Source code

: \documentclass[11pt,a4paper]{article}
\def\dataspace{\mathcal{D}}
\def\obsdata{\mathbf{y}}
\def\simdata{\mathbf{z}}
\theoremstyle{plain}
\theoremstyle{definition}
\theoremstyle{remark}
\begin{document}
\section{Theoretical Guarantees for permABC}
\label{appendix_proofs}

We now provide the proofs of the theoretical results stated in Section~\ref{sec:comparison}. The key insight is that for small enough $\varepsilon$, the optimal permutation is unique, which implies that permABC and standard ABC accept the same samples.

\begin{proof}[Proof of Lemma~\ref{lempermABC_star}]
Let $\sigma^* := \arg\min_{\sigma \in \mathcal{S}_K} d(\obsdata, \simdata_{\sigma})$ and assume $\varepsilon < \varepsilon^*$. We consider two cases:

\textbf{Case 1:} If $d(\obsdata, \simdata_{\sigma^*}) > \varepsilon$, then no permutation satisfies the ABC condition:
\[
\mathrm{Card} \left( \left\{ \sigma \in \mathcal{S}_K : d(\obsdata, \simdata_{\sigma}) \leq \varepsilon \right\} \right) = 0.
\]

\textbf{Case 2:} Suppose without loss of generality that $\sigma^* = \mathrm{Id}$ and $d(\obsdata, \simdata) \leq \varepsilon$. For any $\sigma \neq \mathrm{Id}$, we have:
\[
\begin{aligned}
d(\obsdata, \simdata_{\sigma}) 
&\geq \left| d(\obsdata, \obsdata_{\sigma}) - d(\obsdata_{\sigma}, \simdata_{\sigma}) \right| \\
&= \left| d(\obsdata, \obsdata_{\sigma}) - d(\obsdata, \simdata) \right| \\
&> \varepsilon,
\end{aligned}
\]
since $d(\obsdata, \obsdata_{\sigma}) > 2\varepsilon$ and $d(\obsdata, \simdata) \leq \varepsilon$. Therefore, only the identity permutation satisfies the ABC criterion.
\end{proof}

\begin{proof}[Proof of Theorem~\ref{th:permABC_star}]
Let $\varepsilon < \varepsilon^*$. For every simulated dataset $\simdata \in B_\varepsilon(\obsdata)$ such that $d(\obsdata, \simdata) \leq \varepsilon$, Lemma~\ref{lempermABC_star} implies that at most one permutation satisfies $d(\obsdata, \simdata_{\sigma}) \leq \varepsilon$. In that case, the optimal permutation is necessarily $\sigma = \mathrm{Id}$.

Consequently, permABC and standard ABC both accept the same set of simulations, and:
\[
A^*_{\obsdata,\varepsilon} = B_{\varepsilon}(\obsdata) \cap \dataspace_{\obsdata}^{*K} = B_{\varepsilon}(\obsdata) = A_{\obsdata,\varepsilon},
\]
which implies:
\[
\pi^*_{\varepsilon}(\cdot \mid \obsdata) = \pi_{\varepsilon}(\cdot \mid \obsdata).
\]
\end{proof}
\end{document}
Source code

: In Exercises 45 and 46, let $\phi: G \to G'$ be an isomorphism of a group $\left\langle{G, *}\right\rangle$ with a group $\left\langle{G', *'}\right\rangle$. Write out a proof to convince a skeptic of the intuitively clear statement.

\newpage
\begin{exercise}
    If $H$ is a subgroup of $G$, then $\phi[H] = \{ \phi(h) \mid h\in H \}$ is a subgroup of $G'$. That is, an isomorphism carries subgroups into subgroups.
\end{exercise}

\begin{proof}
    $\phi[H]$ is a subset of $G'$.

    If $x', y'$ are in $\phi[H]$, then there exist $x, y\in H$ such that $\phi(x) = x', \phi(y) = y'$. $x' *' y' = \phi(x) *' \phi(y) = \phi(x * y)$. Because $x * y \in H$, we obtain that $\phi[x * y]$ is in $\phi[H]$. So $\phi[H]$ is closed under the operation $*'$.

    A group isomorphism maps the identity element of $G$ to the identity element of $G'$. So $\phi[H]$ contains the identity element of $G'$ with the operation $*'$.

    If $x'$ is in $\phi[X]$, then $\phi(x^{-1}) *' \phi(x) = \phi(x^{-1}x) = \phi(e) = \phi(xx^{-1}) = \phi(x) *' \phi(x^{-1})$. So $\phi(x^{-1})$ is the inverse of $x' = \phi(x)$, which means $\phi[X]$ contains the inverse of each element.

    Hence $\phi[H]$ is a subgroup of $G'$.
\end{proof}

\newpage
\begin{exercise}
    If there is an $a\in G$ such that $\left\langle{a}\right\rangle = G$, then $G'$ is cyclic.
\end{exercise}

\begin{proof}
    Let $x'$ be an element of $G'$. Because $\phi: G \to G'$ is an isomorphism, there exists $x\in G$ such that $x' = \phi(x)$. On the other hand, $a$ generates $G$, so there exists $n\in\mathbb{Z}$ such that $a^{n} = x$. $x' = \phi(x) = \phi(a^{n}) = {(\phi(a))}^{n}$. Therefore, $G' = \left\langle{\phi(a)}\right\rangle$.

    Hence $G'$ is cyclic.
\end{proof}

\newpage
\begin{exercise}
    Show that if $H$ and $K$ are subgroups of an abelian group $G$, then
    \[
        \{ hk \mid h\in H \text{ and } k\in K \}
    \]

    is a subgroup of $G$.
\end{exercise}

+++++

## Work to complete
Would you copy every line of the entries in which "implies" appears?

## Task output
We now provide the proofs of the theoretical results stated in Section~\ref{sec:comparison}. The key insight is that for small enough $\varepsilon$, the optimal permutation is unique, which implies that permABC and standard ABC accept the same samples.
Let $\varepsilon < \varepsilon^*$. For every simulated dataset $\simdata \in B_\varepsilon(\obsdata)$ such that $d(\obsdata, \simdata) \leq \varepsilon$, Lemma~\ref{lempermABC_star} implies that at most one permutation satisfies $d(\obsdata, \simdata_{\sigma}) \leq \varepsilon$. In that case, the optimal permutation is necessarily $\sigma = \mathrm{Id}$.
which implies:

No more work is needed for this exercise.